Perhaps in an effort to compensate for this, the military censor has recently been active in other matters, in a way that recalls some of the worst episodes in its history. Under the leadership of Brigadier General Rachel Dolev, a military jurist who is close to [IDF Chief of Staff Shaul] Mofaz, the military censor has regressed 20 years, to the eve of the Lebanon War, when then prime minister Menachem Begin, defense minister Ariel Sharon and chief of staff Raphael Eitan were free to plan a war whose true objectives would be hidden from the public that was about to pay the price in blood.

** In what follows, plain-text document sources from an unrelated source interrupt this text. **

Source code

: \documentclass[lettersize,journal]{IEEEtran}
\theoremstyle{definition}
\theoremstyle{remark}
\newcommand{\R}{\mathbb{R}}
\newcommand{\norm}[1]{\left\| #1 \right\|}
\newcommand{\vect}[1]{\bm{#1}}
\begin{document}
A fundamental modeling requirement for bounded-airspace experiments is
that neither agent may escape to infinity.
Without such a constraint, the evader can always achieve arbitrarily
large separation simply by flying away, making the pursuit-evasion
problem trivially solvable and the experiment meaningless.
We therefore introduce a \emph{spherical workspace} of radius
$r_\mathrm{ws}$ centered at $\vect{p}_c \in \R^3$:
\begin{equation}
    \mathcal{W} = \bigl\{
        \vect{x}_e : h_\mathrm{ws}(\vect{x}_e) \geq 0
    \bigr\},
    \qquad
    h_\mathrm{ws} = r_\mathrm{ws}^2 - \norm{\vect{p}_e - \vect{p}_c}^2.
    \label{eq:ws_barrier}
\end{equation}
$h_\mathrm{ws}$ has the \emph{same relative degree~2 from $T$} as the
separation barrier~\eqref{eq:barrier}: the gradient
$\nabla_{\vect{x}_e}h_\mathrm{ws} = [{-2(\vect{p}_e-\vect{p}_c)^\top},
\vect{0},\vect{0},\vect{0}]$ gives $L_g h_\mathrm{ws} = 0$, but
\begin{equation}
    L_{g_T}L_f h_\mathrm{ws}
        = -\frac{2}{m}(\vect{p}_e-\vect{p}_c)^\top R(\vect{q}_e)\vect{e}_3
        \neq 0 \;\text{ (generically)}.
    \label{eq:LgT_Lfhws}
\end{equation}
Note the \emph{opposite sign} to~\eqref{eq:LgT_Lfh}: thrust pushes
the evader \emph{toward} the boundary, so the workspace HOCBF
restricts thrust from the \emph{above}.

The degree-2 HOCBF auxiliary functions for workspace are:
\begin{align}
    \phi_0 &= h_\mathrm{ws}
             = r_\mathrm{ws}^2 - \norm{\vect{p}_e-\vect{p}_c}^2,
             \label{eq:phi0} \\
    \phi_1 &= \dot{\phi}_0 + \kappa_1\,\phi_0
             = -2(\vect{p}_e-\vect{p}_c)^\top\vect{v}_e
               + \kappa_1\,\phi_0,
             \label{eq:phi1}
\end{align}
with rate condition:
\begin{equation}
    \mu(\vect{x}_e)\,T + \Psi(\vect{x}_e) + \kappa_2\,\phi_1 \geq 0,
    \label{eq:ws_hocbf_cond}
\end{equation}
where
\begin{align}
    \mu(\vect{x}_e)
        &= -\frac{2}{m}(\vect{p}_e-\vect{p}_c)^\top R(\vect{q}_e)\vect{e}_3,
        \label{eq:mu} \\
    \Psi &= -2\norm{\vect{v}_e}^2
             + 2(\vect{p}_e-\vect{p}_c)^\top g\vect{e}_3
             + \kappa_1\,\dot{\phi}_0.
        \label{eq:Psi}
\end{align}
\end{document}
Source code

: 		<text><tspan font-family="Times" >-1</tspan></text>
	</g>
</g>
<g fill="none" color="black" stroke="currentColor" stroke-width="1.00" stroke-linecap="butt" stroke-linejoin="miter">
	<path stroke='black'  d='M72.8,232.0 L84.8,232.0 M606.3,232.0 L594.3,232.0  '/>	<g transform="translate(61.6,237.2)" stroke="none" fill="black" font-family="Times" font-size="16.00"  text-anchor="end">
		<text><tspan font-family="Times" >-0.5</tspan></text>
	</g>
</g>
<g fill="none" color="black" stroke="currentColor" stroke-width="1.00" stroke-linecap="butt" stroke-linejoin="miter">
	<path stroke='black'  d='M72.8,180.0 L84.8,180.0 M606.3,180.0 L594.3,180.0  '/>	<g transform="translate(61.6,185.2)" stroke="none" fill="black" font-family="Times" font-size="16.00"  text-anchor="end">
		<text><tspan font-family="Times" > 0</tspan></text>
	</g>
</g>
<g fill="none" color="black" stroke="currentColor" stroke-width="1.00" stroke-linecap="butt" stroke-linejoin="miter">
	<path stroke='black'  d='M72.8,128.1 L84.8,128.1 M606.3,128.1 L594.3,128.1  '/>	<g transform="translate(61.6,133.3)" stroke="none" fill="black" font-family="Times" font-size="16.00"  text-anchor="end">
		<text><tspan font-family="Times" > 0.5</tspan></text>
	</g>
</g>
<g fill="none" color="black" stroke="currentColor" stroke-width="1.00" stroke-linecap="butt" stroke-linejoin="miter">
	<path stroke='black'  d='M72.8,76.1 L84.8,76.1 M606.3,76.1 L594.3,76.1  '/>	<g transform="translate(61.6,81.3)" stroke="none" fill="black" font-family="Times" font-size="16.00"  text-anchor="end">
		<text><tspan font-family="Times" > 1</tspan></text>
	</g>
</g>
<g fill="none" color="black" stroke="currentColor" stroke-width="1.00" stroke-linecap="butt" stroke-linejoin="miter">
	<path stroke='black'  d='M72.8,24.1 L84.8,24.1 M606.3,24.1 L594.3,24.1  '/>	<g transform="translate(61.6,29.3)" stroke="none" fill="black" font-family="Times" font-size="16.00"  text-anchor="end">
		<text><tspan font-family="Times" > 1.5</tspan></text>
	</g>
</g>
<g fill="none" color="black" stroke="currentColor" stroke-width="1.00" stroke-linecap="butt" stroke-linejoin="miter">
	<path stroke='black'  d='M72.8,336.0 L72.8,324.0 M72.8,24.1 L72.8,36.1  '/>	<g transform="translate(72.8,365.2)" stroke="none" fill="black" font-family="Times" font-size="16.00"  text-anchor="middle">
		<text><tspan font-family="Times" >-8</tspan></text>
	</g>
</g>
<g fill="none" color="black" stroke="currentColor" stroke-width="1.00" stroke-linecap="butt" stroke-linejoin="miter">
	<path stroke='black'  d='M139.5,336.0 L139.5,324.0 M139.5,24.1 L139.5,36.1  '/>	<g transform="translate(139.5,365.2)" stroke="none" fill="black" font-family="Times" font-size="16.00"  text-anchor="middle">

According to Dolev's policy, the content of a conversation between Sharon and officers of the general staff would be banned from publication if, while laying out a totally imaginary scenario, Sharon were to say, for instance, that he aspired to cause the collapse of the Palestinian Authority. In Dolev's book, such a conversation, in which the generals get a sense of the commander's mood, is akin to a prelude to an operational order and thus it must not be revealed to the enemy that the IDF is preparing for an operation. By Dolev's standards, it makes no difference if, at the same time, Sharon publicly declares that he has no aspirations to cause the collapse of the PA - if he is misleading the Israeli public, in other words. Or, even if the opposite is true and he is saying exactly the same thing in public as he is saying in private, in Dolev's view, revealing the internal discourse between the political and military echelons would pose a threat to security. Like the enemy, the public (or maybe the public is the enemy) is not entitled to know what the prime minister says behind closed doors.

If Israel becomes entangled in bloody military folly, the censor will share some responsibility, just like the senior members of the IDF and the establishment who knew of the actual grandiose objectives of the Lebanon War and let those who were going to die in this escapade be blinded by the false, official representations of it. Whether it was because he reached his own reassessment or was prompted by social and legal developments, in his last years in the post, the previous military censor, Yitzhak Shani, abjured the policy that made two generations of Israelis victims of the disregard and deception from above. Dolev has gone back to the end of the line, not only behind Shani, but behind other elements in the security establishment that have an equal appreciation for the importance of secrets, but make judgments about them in accordance with their needs. The air force, which was long averse to including foreigners (especially the Americans) in its exercises, lest some of its aerial combat know-how leak to the Arabs, decided that secrets are important, but relations with friendly superpowers are more so. The Defense Ministry, which is searching for outside partners to fund weapons systems, has given up a bit of secrecy for this purpose, because if it sought to behave as in the past, it would be left with all its secrets and no weapons.

The keepers of secrets in the various security divisions are the advisers to the decision makers. Their advice is taken into consideration and weighed in terms of the overall equation - sometimes in favor of secrecy and sometimes not. For some reason, the military censor is the only one authorized to make such decisions on her own.